In each SCF, a specific controller and an alternate deputy specific controller, chosen from among those persons registered on the list of auditors, are appointed for a term of four years by the company’s management, with the approval of the Autorité de contrôle prudentiel et de résolution.
The alternate specific controller is appointed so that he can replace the incumbent in the event of refusal, impediment, resignation or death. His functions cease on the expiry date of the mandate entrusted to the specific controller, unless the impediment is only of a temporary nature. In that case, when the impediment has ceased, the incumbent resumes his functions after drawing up the report referred to in the fifth paragraph of the present article.
Neither the auditor of the SCF, nor the auditor of any company controlling the SCF in the sense of article L. 233-3 of the Code de Commerce, nor the auditor of a company directly or indirectly controlled by a company controlling the SCF, can be appointed as the specific controller or alternate specific controller.
The specific controller monitors SCF compliance with articles L.513-2 to L.513-12. He checks that the assets transferred to an SCF are in conformity with the purpose defined in article L.513-2 and satisfy the conditions set out in articles L. 513-3 to L.513-7. In addition, for the obligations foncières for which the société de crédit foncier wishes to obtain the label or has obtained the label of guaranteed high-quality European bond mentioned in Article L. 513-26-1, it shall verify, under the conditions defined by order of the Minister in charge of the economy, compliance with the requirements of Article 129 of Regulation (EU) No 575/2013 of 26 June 2013.
The specific controller certifies that the documents sent to the Autorité de contrôle prudentiel are in compliance with the above provisions. He draws up an annual report on the accomplishment of his duties for the company’s management and board, a copy of which is sent to the Autorité de contrôle prudentiel et de résolution.
The specific controller attends all shareholders’ meetings and, at his request, may be heard by the board of directors or the executive board.

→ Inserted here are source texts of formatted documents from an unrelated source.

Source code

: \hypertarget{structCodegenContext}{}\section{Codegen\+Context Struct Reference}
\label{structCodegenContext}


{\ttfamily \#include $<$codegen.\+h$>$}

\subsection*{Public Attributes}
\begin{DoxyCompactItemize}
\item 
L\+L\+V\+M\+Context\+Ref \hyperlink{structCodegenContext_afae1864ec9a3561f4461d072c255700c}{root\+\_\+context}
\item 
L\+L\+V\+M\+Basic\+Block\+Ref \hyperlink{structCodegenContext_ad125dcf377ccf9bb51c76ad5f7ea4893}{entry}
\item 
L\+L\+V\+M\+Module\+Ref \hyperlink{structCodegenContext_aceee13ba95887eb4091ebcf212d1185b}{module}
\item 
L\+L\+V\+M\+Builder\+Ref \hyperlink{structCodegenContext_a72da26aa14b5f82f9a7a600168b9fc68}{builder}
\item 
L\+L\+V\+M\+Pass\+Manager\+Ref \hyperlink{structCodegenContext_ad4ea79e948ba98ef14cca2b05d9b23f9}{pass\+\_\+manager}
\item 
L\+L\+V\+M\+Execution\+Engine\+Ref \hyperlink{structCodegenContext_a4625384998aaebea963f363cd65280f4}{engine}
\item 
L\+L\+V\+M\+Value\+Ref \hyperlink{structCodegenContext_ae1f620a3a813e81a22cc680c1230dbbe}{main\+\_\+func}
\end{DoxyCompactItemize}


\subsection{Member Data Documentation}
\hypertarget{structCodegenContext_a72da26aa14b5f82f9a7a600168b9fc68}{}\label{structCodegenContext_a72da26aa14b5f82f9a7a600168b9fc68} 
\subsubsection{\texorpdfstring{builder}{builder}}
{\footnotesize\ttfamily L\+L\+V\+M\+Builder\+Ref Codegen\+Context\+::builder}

The specific controller, as well as his staff and experts, is bound by professional confidentiality concerning the facts, acts and information of which he may have knowledge by reason of his functions. However, he is released from professional confidentiality in his dealings with the Autorité de contrôle prudentiel et de résolution, and he is bound to report immediately any fact or decision of which he becomes aware in the performance of his duties, and which might interfere with the conditions or continued operation of the SCF. Professional confidentiality is also lifted within the framework of their respective duties, between the specific controller and the auditors of the SCF or of any company that controls the SCF, in the sense of article L. 233-3 of the Code de Commerce. The specific controller reveals to the Procureur de la République any criminal acts of which he has knowledge, without incurring liability in relation to that revelation.
The specific controller is liable, both to the company and to third parties, for any prejudicial consequences of any errors or negligence he may have committed in the exercise of his duties.